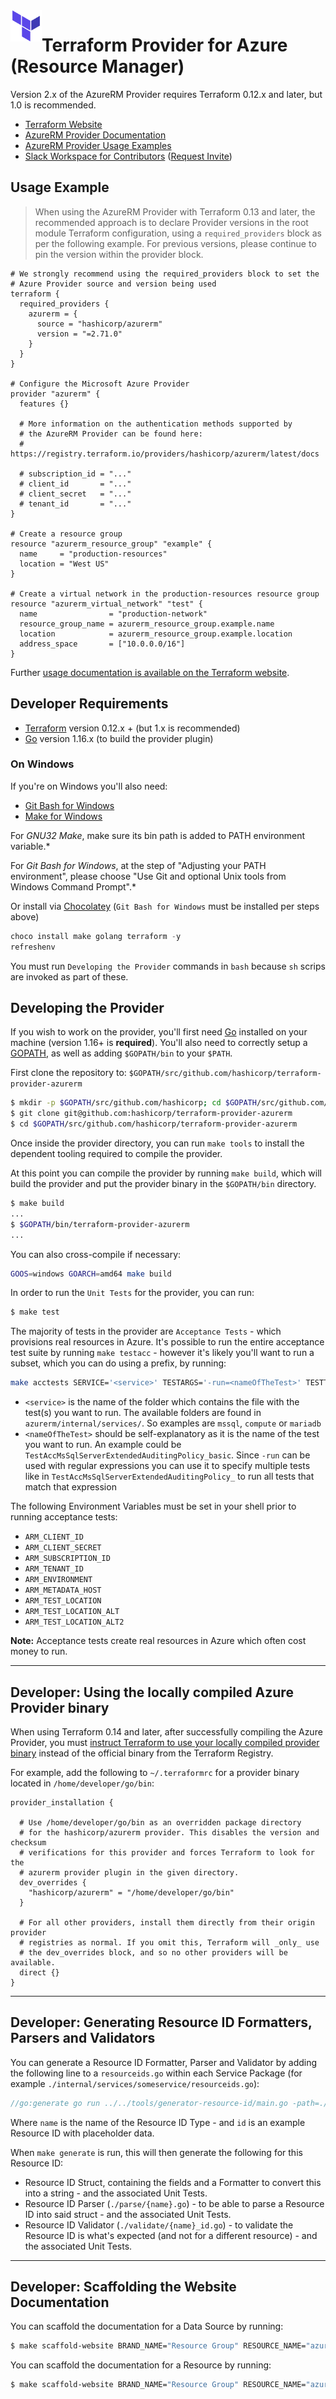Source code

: <a href="https://terraform.io">
    <img src=".github/tf.png" alt="Terraform logo" title="Terraform" align="left" height="50" />
</a>

# Terraform Provider for Azure (Resource Manager)

Version 2.x of the AzureRM Provider requires Terraform 0.12.x and later, but 1.0 is recommended.

* [Terraform Website](https://www.terraform.io)
* [AzureRM Provider Documentation](https://registry.terraform.io/providers/hashicorp/azurerm/latest/docs)
* [AzureRM Provider Usage Examples](https://github.com/hashicorp/terraform-provider-azurerm/tree/main/examples)
* [Slack Workspace for Contributors](https://terraform-azure.slack.com) ([Request Invite](https://join.slack.com/t/terraform-azure/shared_invite/enQtNDMzNjQ5NzcxMDc3LWNiY2ZhNThhNDgzNmY0MTM0N2MwZjE4ZGU0MjcxYjUyMzRmN2E5NjZhZmQ0ZTA1OTExMGNjYzA4ZDkwZDYxNDE))

## Usage Example

> When using the AzureRM Provider with Terraform 0.13 and later, the recommended approach is to declare Provider versions in the root module Terraform configuration, using a `required_providers` block as per the following example. For previous versions, please continue to pin the version within the provider block.

```hcl
# We strongly recommend using the required_providers block to set the
# Azure Provider source and version being used
terraform {
  required_providers {
    azurerm = {
      source = "hashicorp/azurerm"
      version = "=2.71.0"
    }
  }
}

# Configure the Microsoft Azure Provider
provider "azurerm" {
  features {}

  # More information on the authentication methods supported by
  # the AzureRM Provider can be found here:
  # https://registry.terraform.io/providers/hashicorp/azurerm/latest/docs

  # subscription_id = "..."
  # client_id       = "..."
  # client_secret   = "..."
  # tenant_id       = "..."
}

# Create a resource group
resource "azurerm_resource_group" "example" {
  name     = "production-resources"
  location = "West US"
}

# Create a virtual network in the production-resources resource group
resource "azurerm_virtual_network" "test" {
  name                = "production-network"
  resource_group_name = azurerm_resource_group.example.name
  location            = azurerm_resource_group.example.location
  address_space       = ["10.0.0.0/16"]
}
```

Further [usage documentation is available on the Terraform website](https://registry.terraform.io/providers/hashicorp/azurerm/latest/docs).

## Developer Requirements

* [Terraform](https://www.terraform.io/downloads.html) version 0.12.x + (but 1.x is recommended)
* [Go](https://golang.org/doc/install) version 1.16.x (to build the provider plugin)

### On Windows

If you're on Windows you'll also need:
* [Git Bash for Windows](https://git-scm.com/download/win)
* [Make for Windows](http://gnuwin32.sourceforge.net/packages/make.htm)

For *GNU32 Make*, make sure its bin path is added to PATH environment variable.*

For *Git Bash for Windows*, at the step of "Adjusting your PATH environment", please choose "Use Git and optional Unix tools from Windows Command Prompt".*

Or install via [Chocolatey](https://chocolatey.org/install) (`Git Bash for Windows` must be installed per steps above)
```powershell
choco install make golang terraform -y
refreshenv
```

You must run `Developing the Provider` commands in `bash` because `sh` scrips are invoked as part of these.

## Developing the Provider

If you wish to work on the provider, you'll first need [Go](http://www.golang.org) installed on your machine (version 1.16+ is **required**). You'll also need to correctly setup a [GOPATH](http://golang.org/doc/code.html#GOPATH), as well as adding `$GOPATH/bin` to your `$PATH`.

First clone the repository to: `$GOPATH/src/github.com/hashicorp/terraform-provider-azurerm`

```sh
$ mkdir -p $GOPATH/src/github.com/hashicorp; cd $GOPATH/src/github.com/hashicorp
$ git clone git@github.com:hashicorp/terraform-provider-azurerm
$ cd $GOPATH/src/github.com/hashicorp/terraform-provider-azurerm
```

Once inside the provider directory, you can run `make tools` to install the dependent tooling required to compile the provider.

At this point you can compile the provider by running `make build`, which will build the provider and put the provider binary in the `$GOPATH/bin` directory.

```sh
$ make build
...
$ $GOPATH/bin/terraform-provider-azurerm
...
```

You can also cross-compile if necessary:

```sh
GOOS=windows GOARCH=amd64 make build
```

In order to run the `Unit Tests` for the provider, you can run:

```sh
$ make test
```

The majority of tests in the provider are `Acceptance Tests` - which provisions real resources in Azure. It's possible to run the entire acceptance test suite by running `make testacc` - however it's likely you'll want to run a subset, which you can do using a prefix, by running:

```sh
make acctests SERVICE='<service>' TESTARGS='-run=<nameOfTheTest>' TESTTIMEOUT='60m'
```

* `<service>` is the name of the folder which contains the file with the test(s) you want to run. The available folders are found in `azurerm/internal/services/`. So examples are `mssql`, `compute` or `mariadb`
* `<nameOfTheTest>` should be self-explanatory as it is the name of the test you want to run. An example could be `TestAccMsSqlServerExtendedAuditingPolicy_basic`. Since `-run` can be used with regular expressions you can use it to specify multiple tests like in `TestAccMsSqlServerExtendedAuditingPolicy_` to run all tests that match that expression

The following Environment Variables must be set in your shell prior to running acceptance tests:

- `ARM_CLIENT_ID`
- `ARM_CLIENT_SECRET`
- `ARM_SUBSCRIPTION_ID`
- `ARM_TENANT_ID`
- `ARM_ENVIRONMENT`
- `ARM_METADATA_HOST`
- `ARM_TEST_LOCATION`
- `ARM_TEST_LOCATION_ALT`
- `ARM_TEST_LOCATION_ALT2`

**Note:** Acceptance tests create real resources in Azure which often cost money to run.

---

## Developer: Using the locally compiled Azure Provider binary

When using Terraform 0.14 and later, after successfully compiling the Azure Provider, you must [instruct Terraform to use your locally compiled provider binary](https://www.terraform.io/docs/commands/cli-config.html#development-overrides-for-provider-developers) instead of the official binary from the Terraform Registry.

For example, add the following to `~/.terraformrc` for a provider binary located in `/home/developer/go/bin`:

```hcl
provider_installation {

  # Use /home/developer/go/bin as an overridden package directory
  # for the hashicorp/azurerm provider. This disables the version and checksum
  # verifications for this provider and forces Terraform to look for the
  # azurerm provider plugin in the given directory.
  dev_overrides {
    "hashicorp/azurerm" = "/home/developer/go/bin"
  }

  # For all other providers, install them directly from their origin provider
  # registries as normal. If you omit this, Terraform will _only_ use
  # the dev_overrides block, and so no other providers will be available.
  direct {}
}
```

---

## Developer: Generating Resource ID Formatters, Parsers and Validators

You can generate a Resource ID Formatter, Parser and Validator by adding the following line to a `resourceids.go` within each Service Package (for example `./internal/services/someservice/resourceids.go`):

```go
//go:generate go run ../../tools/generator-resource-id/main.go -path=./ -name=Server -id=/subscriptions/12345678-1234-9876-4563-123456789012/resourceGroups/resGroup1/providers/Microsoft.AnalysisServices/servers/Server1
```

Where `name` is the name of the Resource ID Type - and `id` is an example Resource ID with placeholder data.

When `make generate` is run, this will then generate the following for this Resource ID:

* Resource ID Struct, containing the fields and a Formatter to convert this into a string - and the associated Unit Tests.
* Resource ID Parser (`./parse/{name}.go`) - to be able to parse a Resource ID into said struct - and the associated Unit Tests.
* Resource ID Validator (`./validate/{name}_id.go`) - to validate the Resource ID is what's expected (and not for a different resource) - and the associated Unit Tests.

---

## Developer: Scaffolding the Website Documentation

You can scaffold the documentation for a Data Source by running:

```sh
$ make scaffold-website BRAND_NAME="Resource Group" RESOURCE_NAME="azurerm_resource_group" RESOURCE_TYPE="data"
```

You can scaffold the documentation for a Resource by running:

```sh
$ make scaffold-website BRAND_NAME="Resource Group" RESOURCE_NAME="azurerm_resource_group" RESOURCE_TYPE="resource" RESOURCE_ID="/subscriptions/00000000-0000-0000-0000-000000000000/resourceGroups/group1"
```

About this exercise |
Lines in the data that include the word "found" should all be copied.

Solution to this problem |
  # the AzureRM Provider can be found here:
* `<service>` is the name of the folder which contains the file with the test(s) you want to run. The available folders are found in `azurerm/internal/services/`. So examples are `mssql`, `compute` or `mariadb`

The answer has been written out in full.